Cancer is a complex disease process that spans multiple scales in space and time. Driven by cutting-edge mathematical and computational techniques, in silico biology provides powerful tools to investigate the mechanistic relationships of genes, cells, and tissues. It enables the creation of experimentally testable hypotheses, the integration of data across scales, and the prediction of tumor progression and treatment outcome (in silico oncology). Drawing on an interdisciplinary group of distinguished international experts, Multiscale Cancer Modeling discusses the scientific and technical expertise necessary to conduct innovative cancer modeling research across scales. It presents contributions from some of the top in silico modeling groups in the United States and Europe. The ultimate goal of multiscale modeling and simulation approaches is their use in clinical practice, such as supporting patient-specific treatment optimization. This volume covers state-of-the-art methods of multiscale cancer modeling and addresses the field's potential as well as future challenges.
It encourages collaborations among researchers in various disciplines to achieve breakthroughs in cancer modeling.
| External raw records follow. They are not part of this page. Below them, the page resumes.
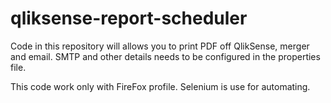 # qliksense-report-scheduler
Code in this repository will allows you to print PDF off QlikSense, merger and email. 
SMTP and other details needs to be configured in the properties file.

This code work only with FireFox profile. Selenium is use for automating.
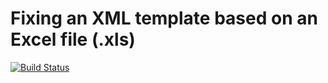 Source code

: # Fixing an XML template based on an Excel file (.xls)

[![Build Status](https://github.com/zimkaa/work_project/actions/workflows/checks.yaml/bage.svg&branch=master)](https://github.com/zimkaa/work_project/actions/workflows/checks.yaml) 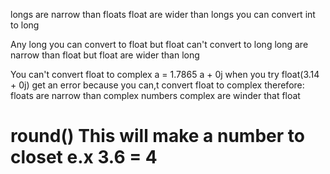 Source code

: longs are narrow than floats
float are wider than longs
you can convert int to long

Any long you can convert to float but float can't convert to long
long are narrow than float but float are wider than long


You can't convert float to complex
a = 1.7865
a + 0j
when you try float(3.14 + 0j) get an error because you can,t convert float to complex therefore:
floats are narrow than complex numbers
complex are winder that float

# round() This will make a number to closet e.x 3.6 = 4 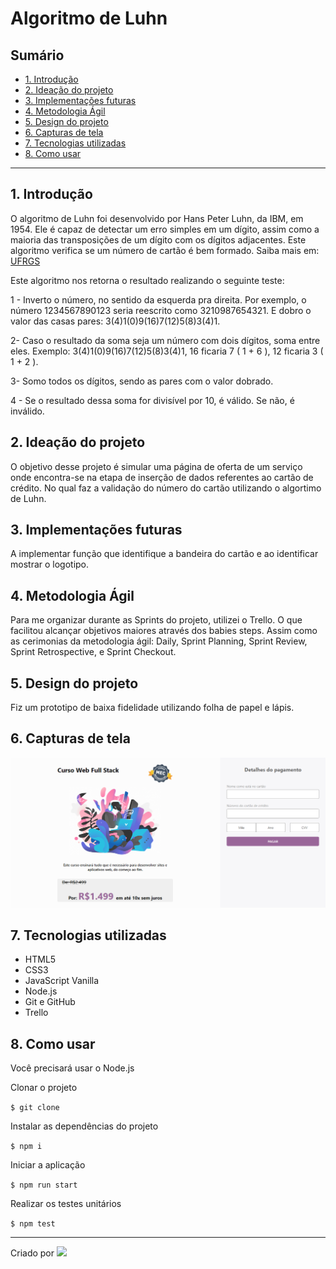 # Algoritmo de Luhn

## Sumário

- [1. Introdução](#1-introdução)
- [2. Ideação do projeto](#2-ideação-do-projeto)
- [3. Implementações futuras](#3-implementações-futuras)
- [4. Metodologia Ágil](#5-metodologia-agil)
- [5. Design do projeto](#6-design-do-projeto)
- [6. Capturas de tela](#7-capturas-de-tela)
- [7. Tecnologias utilizadas](#8-tecnologias-utilizadas)
- [8. Como usar](#9-como-usar)

---

## 1. Introdução

O algoritmo de Luhn foi desenvolvido por Hans Peter Luhn, da IBM, em 1954. Ele é capaz de detectar um erro simples em um dígito, assim como a maioria das transposições de um dígito com os dígitos adjacentes. Este algoritmo verifica se um número de cartão é bem formado. Saiba mais em: [UFRGS](http://www.inf.ufrgs.br/arq/wiki/lib/exe/fetch.php?media=wiki:trab:cesar:2008-2-numero_de_cartao_de_credito.pdf)

Este algoritmo nos retorna o resultado realizando o seguinte teste:

1 - Inverto o número, no sentido da esquerda pra direita. Por exemplo, o número 1234567890123 seria reescrito como 3210987654321. E dobro o valor das casas pares: 3(4)1(0)9(16)7(12)5(8)3(4)1.    

2- Caso o resultado da soma seja um número com dois dígitos, soma entre eles. Exemplo: 3(4)1(0)9(16)7(12)5(8)3(4)1, 16 ficaria 7 ( 1 + 6 ), 12 ficaria 3 ( 1 + 2 ).

3- Somo todos os dígitos, sendo as pares com o valor dobrado.

4 - Se o resultado dessa soma for divisível por 10, é válido. Se não, é inválido.

## 2. Ideação do projeto

O objetivo desse projeto é simular uma página de oferta de um serviço onde encontra-se na etapa de inserção de dados referentes ao cartão de crédito. No qual faz a validação do número do cartão utilizando o algortimo de Luhn.

## 3. Implementações futuras

A implementar função que identifique a bandeira do cartão e ao identificar mostrar o logotipo.

## 4. Metodologia Ágil

Para me organizar durante as Sprints do projeto, utilizei o Trello. O que facilitou alcançar objetivos maiores através dos babies steps. 
Assim como as cerimonias da metodologia ágil: Daily, Sprint Planning, Sprint Review, Sprint Retrospective, e Sprint Checkout.

## 5. Design do projeto

Fiz um prototipo de baixa fidelidade utilizando folha de papel e lápis.

<!-- <img src="" alt=""/> -->

## 6. Capturas de tela

  <img src="src/imagens/pagina.png" alt="captura de tela da pagina"/><br/>

## 7. Tecnologias utilizadas

- HTML5
- CSS3
- JavaScript Vanilla
- Node.js
- Git e GitHub
- Trello

## 8. Como usar

Você precisará usar o Node.js

Clonar o projeto

` $ git clone `

Instalar as dependências do projeto

` $ npm i `

Iniciar a aplicação

` $ npm run start `

Realizar os testes unitários

` $ npm test `

---

Criado por <a href="https://github.com/Maryssun"><img src="https://avatars.githubusercontent.com/u/92697749?v=4" width="50"></a> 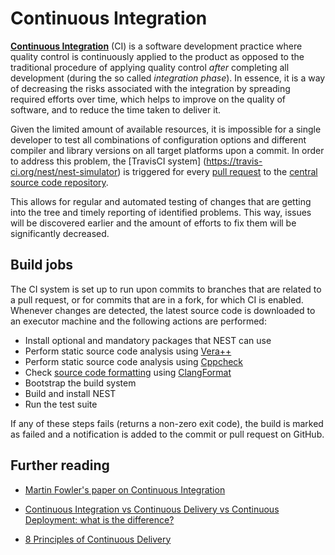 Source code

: # Continuous Integration

[**Continuous
Integration**](http://en.wikipedia.org/wiki/Continuous_integration)
(CI) is a software development practice where quality control is
continuously applied to the product as opposed to the traditional
procedure of applying quality control *after* completing all
development (during the so called *integration phase*). In essence, it
is a way of decreasing the risks associated with the integration by
spreading required efforts over time, which helps to improve on the
quality of software, and to reduce the time taken to deliver it.

Given the limited amount of available resources, it is impossible for
a single developer to test all combinations of configuration options
and different compiler and library versions on all target platforms
upon a commit. In order to address this problem, the [TravisCI system]
(https://travis-ci.org/nest/nest-simulator) is triggered for every
[pull
request](http://nest.github.io/nest-simulator/development_workflow) to
the [central source code
repository](https://github.com/nest/nest-simulator).

This allows for regular and automated testing of changes that are
getting into the tree and timely reporting of identified
problems. This way, issues will be discovered earlier and the amount
of efforts to fix them will be significantly decreased.

## Build jobs

The CI system is set up to run upon commits to branches that are
related to a pull request, or for commits that are in a fork, for
which CI is enabled. Whenever changes are detected, the latest source
code is downloaded to an executor machine and the following actions
are performed:

- Install optional and mandatory packages that NEST can use
- Perform static source code analysis using
  [Vera++](https://bitbucket.org/verateam/vera/wiki/Home)
- Perform static source code analysis using
  [Cppcheck](http://cppcheck.sourceforge.net/)
- Check [source code formatting](https://nest.github.io/nest-simulator/coding_guidelines_c++)
  using [ClangFormat](http://clang.llvm.org/docs/ClangFormat.html)
- Bootstrap the build system
- Build and install NEST
- Run the test suite

If any of these steps fails (returns a non-zero exit code), the build is
marked as failed and a notification is added to the commit or pull request on GitHub.

## Further reading

-   [Martin Fowler's paper on Continuous
    Integration](http://martinfowler.com/articles/continuousIntegration.html)

-   [Continuous Integration vs Continuous Delivery vs Continuous
    Deployment: what is the
    difference?](http://www.itwriting.com/blog/4797-continuous-integration-vs-continuous-delivery-vs-continuous-deployment-what-is-the-difference.html)

-   [8 Principles of Continuous
    Delivery](http://java.dzone.com/articles/8-principles-continuous)

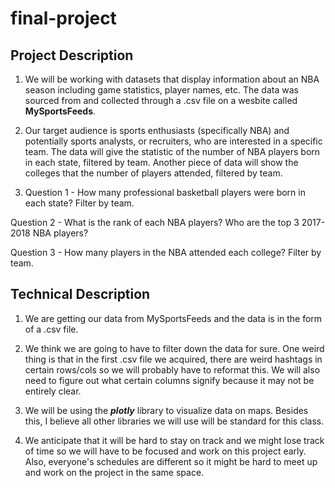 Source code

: # final-project

## Project Description

1. We will be working with datasets that display information about an NBA season including game statistics, player names, etc. The data was sourced from and collected through a .csv file on a wesbite called **MySportsFeeds**.

2. Our target audience is sports enthusiasts (specifically NBA) and potentially sports analysts, or recruiters, who are interested in a specific team. The data will give the statistic of the number of NBA players born in each state, filtered by team. Another piece of data will show the colleges that the number of players attended, filtered by team.

3. Question 1 - How many professional basketball players were born in each state? Filter by team.

Question 2 - What is the rank of each NBA players? Who are the top 3 2017-2018 NBA players?

Question 3 - How many players in the NBA attended each college? Filter by team.

## Technical Description

1. We are getting our data from MySportsFeeds and the data is in the form of a .csv file.

2. We think we are going to have to filter down the data for sure. One weird thing is that in the first .csv file we acquired, there are weird hashtags in certain rows/cols so we will probably have to reformat this. We will also need to figure out what certain columns signify because it may not be entirely clear.

3. We will be using the **_plotly_** library to visualize data on maps. Besides this, I believe all other libraries we will use will be standard for this class.

4. We anticipate that it will be hard to stay on track and we might lose track of time so we will have to be focused and work on this project early. Also, everyone's schedules are different so it might be hard to meet up and work on the project in the same space.
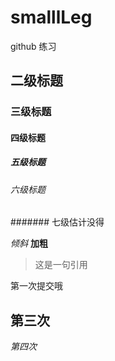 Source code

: ﻿# smalllLeg
github 练习

## 二级标题
### 三级标题
#### 四级标题
##### 五级标题
###### 六级标题
####### 七级估计没得

*倾斜*
**加粗**

> 这是一句引用

第一次提交哦

## 第三次
*第四次*

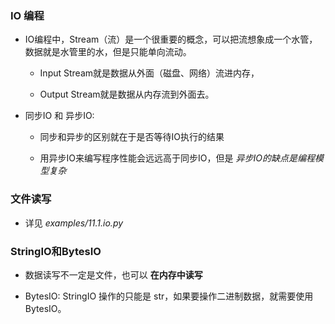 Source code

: ### IO 编程
* IO编程中，Stream（流）是一个很重要的概念，可以把流想象成一个水管，数据就是水管里的水，但是只能单向流动。
    * Input Stream就是数据从外面（磁盘、网络）流进内存，

    * Output Stream就是数据从内存流到外面去。


* 同步IO 和 异步IO:
    * 同步和异步的区别就在于是否等待IO执行的结果

    * 用异步IO来编写程序性能会远远高于同步IO，但是 *异步IO的缺点是编程模型复杂*



### 文件读写
* 详见 *examples/11.1.io.py*


### StringIO和BytesIO
* 数据读写不一定是文件，也可以 **在内存中读写**

* BytesIO:
    StringIO 操作的只能是 str，如果要操作二进制数据，就需要使用 BytesIO。
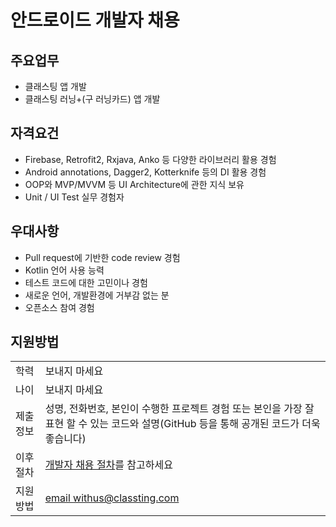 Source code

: # 안드로이드 개발자 채용

## 주요업무

* 클래스팅 앱 개발
* 클래스팅 러닝+(구 러닝카드) 앱 개발

## 자격요건

* Firebase, Retrofit2, Rxjava, Anko 등 다양한 라이브러리 활용 경험
* Android annotations, Dagger2, Kotterknife 등의 DI 활용 경험
* OOP와 MVP/MVVM 등 UI Architecture에 관한 지식 보유
* Unit / UI Test 실무 경험자


## 우대사항
* Pull request에 기반한 code review 경험
* Kotlin 언어 사용 능력
* 테스트 코드에 대한 고민이나 경험
* 새로운 언어, 개발환경에 거부감 없는 분
* 오픈소스 참여 경험

## 지원방법

|     |            |
|-----|------------|
| 학력 | 보내지 마세요 |
| 나이 | 보내지 마세요 |
| 제출 정보 | 성명, 전화번호, 본인이 수행한 프로젝트 경험 또는 본인을 가장 잘 표현 할 수 있는 코드와 설명(GitHub 등을 통해 공개된 코드가 더욱 좋습니다) |
| 이후 절차	| [개발자 채용 절차](/README.md#recruit-process)를 참고하세요 |
| 지원방법 | [email withus@classting.com](mailto:withus@classting.com) |

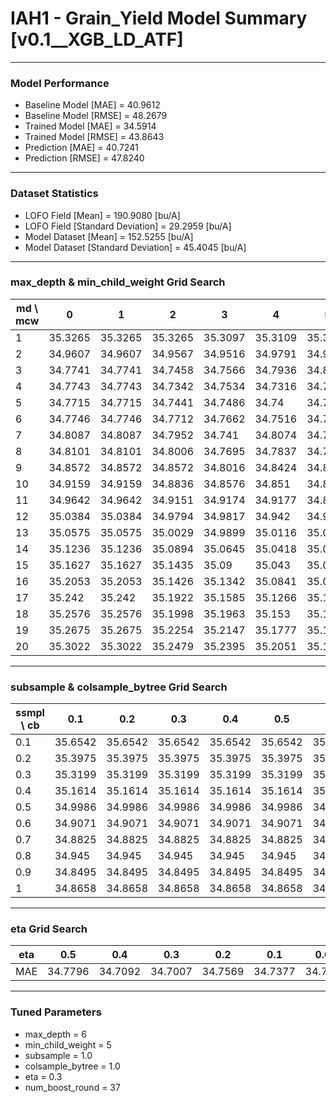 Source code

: # IAH1 - Grain_Yield Model Summary [v0.1__XGB_LD_ATF]

***

### Model Performance

- Baseline Model [MAE] = 40.9612
- Baseline Model [RMSE] = 48.2679
- Trained Model [MAE] = 34.5914
- Trained Model [RMSE] = 43.8643
- Prediction [MAE] = 40.7241
- Prediction [RMSE] = 47.8240
***

### Dataset Statistics

- LOFO Field [Mean] = 190.9080 [bu/A]
- LOFO Field [Standard Deviation] = 29.2959 [bu/A]
- Model Dataset [Mean] = 152.5255 [bu/A]
- Model Dataset [Standard Deviation] = 45.4045 [bu/A]
***

### max_depth & min_child_weight Grid Search

|   md \ mcw |       0 |       1 |       2 |       3 |       4 |       5 |       6 |       7 |       8 |       9 |      10 |      11 |      12 |      13 |      14 |      15 |      16 |      17 |      18 |      19 |      20 |
|------------|---------|---------|---------|---------|---------|---------|---------|---------|---------|---------|---------|---------|---------|---------|---------|---------|---------|---------|---------|---------|---------|
|          1 | 35.3265 | 35.3265 | 35.3265 | 35.3097 | 35.3109 | 35.3108 | 35.3108 | 35.3108 | 35.3235 | 35.4807 | 35.4817 | 35.4817 | 35.3316 | 35.3316 | 35.3316 | 35.356  | 35.356  | 35.356  | 35.356  | 35.356  | 35.3506 |
|          2 | 34.9607 | 34.9607 | 34.9567 | 34.9516 | 34.9791 | 34.9474 | 34.9857 | 35.0042 | 34.9552 | 35.1594 | 35.1644 | 34.9028 | 35.0814 | 35.049  | 34.9529 | 34.9842 | 35.1271 | 34.966  | 35.0087 | 35.1496 | 34.9702 |
|          3 | 34.7741 | 34.7741 | 34.7458 | 34.7566 | 34.7936 | 34.8144 | 34.7881 | 34.8044 | 34.7672 | 34.8526 | 34.8354 | 34.8649 | 34.8336 | 34.846  | 34.9081 | 34.8832 | 34.9101 | 34.9846 | 34.8773 | 34.8887 | 34.9143 |
|          4 | 34.7743 | 34.7743 | 34.7342 | 34.7534 | 34.7316 | 34.78   | 34.7261 | 34.7586 | 34.7712 | 34.7749 | 34.788  | 34.8268 | 34.8059 | 34.7267 | 34.7721 | 34.8002 | 34.8216 | 34.8018 | 34.8175 | 34.868  | 34.8392 |
|          5 | 34.7715 | 34.7715 | 34.7441 | 34.7486 | 34.74   | 34.7034 | 34.7721 | 34.7454 | 34.7591 | 34.7698 | 34.7449 | 34.7674 | 34.7974 | 34.8066 | 34.8265 | 34.8463 | 34.8534 | 34.7999 | 34.8169 | 34.8666 | 34.8857 |
|          6 | 34.7746 | 34.7746 | 34.7712 | 34.7662 | 34.7516 | 34.7007 | 34.7872 | 34.7617 | 34.7541 | 34.7535 | 34.7783 | 34.7722 | 34.7953 | 34.7806 | 34.8091 | 34.8552 | 34.8058 | 34.797  | 34.8357 | 34.8506 | 34.775  |
|          7 | 34.8087 | 34.8087 | 34.7952 | 34.741  | 34.8074 | 34.7814 | 34.7179 | 34.749  | 34.7252 | 34.7534 | 34.7464 | 34.7673 | 34.7779 | 34.8172 | 34.8455 | 34.8571 | 34.8118 | 34.8162 | 34.834  | 34.8056 | 34.8306 |
|          8 | 34.8101 | 34.8101 | 34.8006 | 34.7695 | 34.7837 | 34.779  | 34.7808 | 34.7641 | 34.7871 | 34.7583 | 34.7812 | 34.775  | 34.7769 | 34.7868 | 34.7992 | 34.8132 | 34.8304 | 34.7981 | 34.8151 | 34.8778 | 34.8054 |
|          9 | 34.8572 | 34.8572 | 34.8572 | 34.8016 | 34.8424 | 34.8259 | 34.827  | 34.8379 | 34.8294 | 34.7588 | 34.8233 | 34.8461 | 34.839  | 34.8295 | 34.8382 | 34.8669 | 34.8745 | 34.8283 | 34.8192 | 34.8487 | 34.8058 |
|         10 | 34.9159 | 34.9159 | 34.8836 | 34.8576 | 34.851  | 34.8478 | 34.8326 | 34.8606 | 34.8777 | 34.835  | 34.8429 | 34.8376 | 34.7959 | 34.837  | 34.8182 | 34.8101 | 34.8267 | 34.8289 | 34.8248 | 34.7856 | 34.8586 |
|         11 | 34.9642 | 34.9642 | 34.9151 | 34.9174 | 34.9177 | 34.857  | 34.8545 | 34.8572 | 34.8905 | 34.885  | 34.865  | 34.8692 | 34.8657 | 34.8415 | 34.841  | 34.861  | 34.8543 | 34.8558 | 34.836  | 34.8492 | 34.8238 |
|         12 | 35.0384 | 35.0384 | 34.9794 | 34.9817 | 34.942  | 34.9063 | 34.9332 | 34.9311 | 34.9049 | 34.895  | 34.8993 | 34.906  | 34.8562 | 34.8974 | 34.8968 | 34.8443 | 34.8784 | 34.8406 | 34.8866 | 34.8544 | 34.8647 |
|         13 | 35.0575 | 35.0575 | 35.0029 | 34.9899 | 35.0116 | 35.0104 | 34.9722 | 34.9674 | 34.9163 | 34.927  | 34.9491 | 34.9512 | 34.9195 | 34.8992 | 34.9022 | 34.8664 | 34.8897 | 34.8877 | 34.8706 | 34.8908 | 34.8598 |
|         14 | 35.1236 | 35.1236 | 35.0894 | 35.0645 | 35.0418 | 35.0086 | 35.0135 | 34.9747 | 34.9594 | 35.0042 | 34.9808 | 34.9651 | 34.9206 | 34.8939 | 34.9449 | 34.9087 | 34.9123 | 34.8904 | 34.8927 | 34.9003 | 34.8588 |
|         15 | 35.1627 | 35.1627 | 35.1435 | 35.09   | 35.043  | 35.0709 | 35.0323 | 35.0152 | 34.9918 | 35.0186 | 35.0022 | 34.9724 | 34.9456 | 34.9348 | 34.9286 | 34.9119 | 34.8977 | 34.9412 | 34.8793 | 34.9021 | 34.902  |
|         16 | 35.2053 | 35.2053 | 35.1426 | 35.1342 | 35.0841 | 35.0796 | 35.0882 | 35.0468 | 35.0215 | 35.0405 | 35.0057 | 34.9923 | 34.9621 | 34.9333 | 34.9408 | 34.9087 | 34.902  | 34.9324 | 34.9027 | 34.8875 | 34.9087 |
|         17 | 35.242  | 35.242  | 35.1922 | 35.1585 | 35.1266 | 35.1088 | 35.0949 | 35.0967 | 35.0449 | 35.0456 | 35.0312 | 35.0157 | 34.9946 | 34.9744 | 34.9665 | 34.9279 | 34.9269 | 34.939  | 34.8961 | 34.8917 | 34.9254 |
|         18 | 35.2576 | 35.2576 | 35.1998 | 35.1963 | 35.153  | 35.1483 | 35.0945 | 35.0992 | 35.0491 | 35.0586 | 35.0494 | 35.0356 | 35.0062 | 34.9913 | 34.9655 | 34.9436 | 34.9565 | 34.9539 | 34.9331 | 34.9192 | 34.9355 |
|         19 | 35.2675 | 35.2675 | 35.2254 | 35.2147 | 35.1777 | 35.1549 | 35.1248 | 35.1071 | 35.0949 | 35.0691 | 35.0606 | 35.0406 | 35.0196 | 35.0118 | 34.9787 | 34.9669 | 34.9762 | 34.9681 | 34.9667 | 34.9352 | 34.9551 |
|         20 | 35.3022 | 35.3022 | 35.2479 | 35.2395 | 35.2051 | 35.1681 | 35.1308 | 35.12   | 35.1017 | 35.0956 | 35.0859 | 35.0753 | 35.0369 | 35.0244 | 35.0222 | 34.9732 | 34.9658 | 34.9754 | 34.9507 | 34.9268 | 34.9349 |

***

### subsample & colsample_bytree Grid Search

|   ssmpl \ cb |     0.1 |     0.2 |     0.3 |     0.4 |     0.5 |     0.6 |     0.7 |     0.8 |     0.9 |     1.0 |
|--------------|---------|---------|---------|---------|---------|---------|---------|---------|---------|---------|
|          0.1 | 35.6542 | 35.6542 | 35.6542 | 35.6542 | 35.6542 | 35.6542 | 35.6542 | 35.6542 | 35.6542 | 35.7169 |
|          0.2 | 35.3975 | 35.3975 | 35.3975 | 35.3975 | 35.3975 | 35.3975 | 35.3975 | 35.3975 | 35.3975 | 35.3349 |
|          0.3 | 35.3199 | 35.3199 | 35.3199 | 35.3199 | 35.3199 | 35.3199 | 35.3199 | 35.3199 | 35.3199 | 35.1298 |
|          0.4 | 35.1614 | 35.1614 | 35.1614 | 35.1614 | 35.1614 | 35.1614 | 35.1614 | 35.1614 | 35.1614 | 34.9288 |
|          0.5 | 34.9986 | 34.9986 | 34.9986 | 34.9986 | 34.9986 | 34.9986 | 34.9986 | 34.9986 | 34.9986 | 34.8369 |
|          0.6 | 34.9071 | 34.9071 | 34.9071 | 34.9071 | 34.9071 | 34.9071 | 34.9071 | 34.9071 | 34.9071 | 34.8879 |
|          0.7 | 34.8825 | 34.8825 | 34.8825 | 34.8825 | 34.8825 | 34.8825 | 34.8825 | 34.8825 | 34.8825 | 34.7309 |
|          0.8 | 34.945  | 34.945  | 34.945  | 34.945  | 34.945  | 34.945  | 34.945  | 34.945  | 34.945  | 34.7825 |
|          0.9 | 34.8495 | 34.8495 | 34.8495 | 34.8495 | 34.8495 | 34.8495 | 34.8495 | 34.8495 | 34.8495 | 34.7481 |
|          1   | 34.8658 | 34.8658 | 34.8658 | 34.8658 | 34.8658 | 34.8658 | 34.8658 | 34.8658 | 34.8658 | 34.7007 |

***

### eta Grid Search

| eta   |     0.5 |     0.4 |     0.3 |     0.2 |     0.1 |    0.01 |   0.001 |
|-------|---------|---------|---------|---------|---------|---------|---------|
| MAE   | 34.7796 | 34.7092 | 34.7007 | 34.7569 | 34.7377 | 34.7265 | 61.8035 |

***

### Tuned Parameters

- max_depth = 6
- min_child_weight = 5
- subsample = 1.0
- colsample_bytree = 1.0
- eta = 0.3
- num_boost_round = 37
Thomas S. Deisboeck, M.D., is an associate professor of radiology at Massachusetts General Hospital, where he directs the Complex Biosystems Modeling Laboratory. He is also an affiliated faculty member of the Harvard-MIT Health Sciences and Technology Division and a member of the Dana Farber/Harvard Cancer Center. Georgios S. Stamatakos, Ph.D., is a research professor of biological systems analysis and simulation in the Institute of Communication and Computer Systems as well as founder and leader of the In Silico Oncology Group, Laboratory of Microwaves and Fiber Optics at the National Technical University of Athens.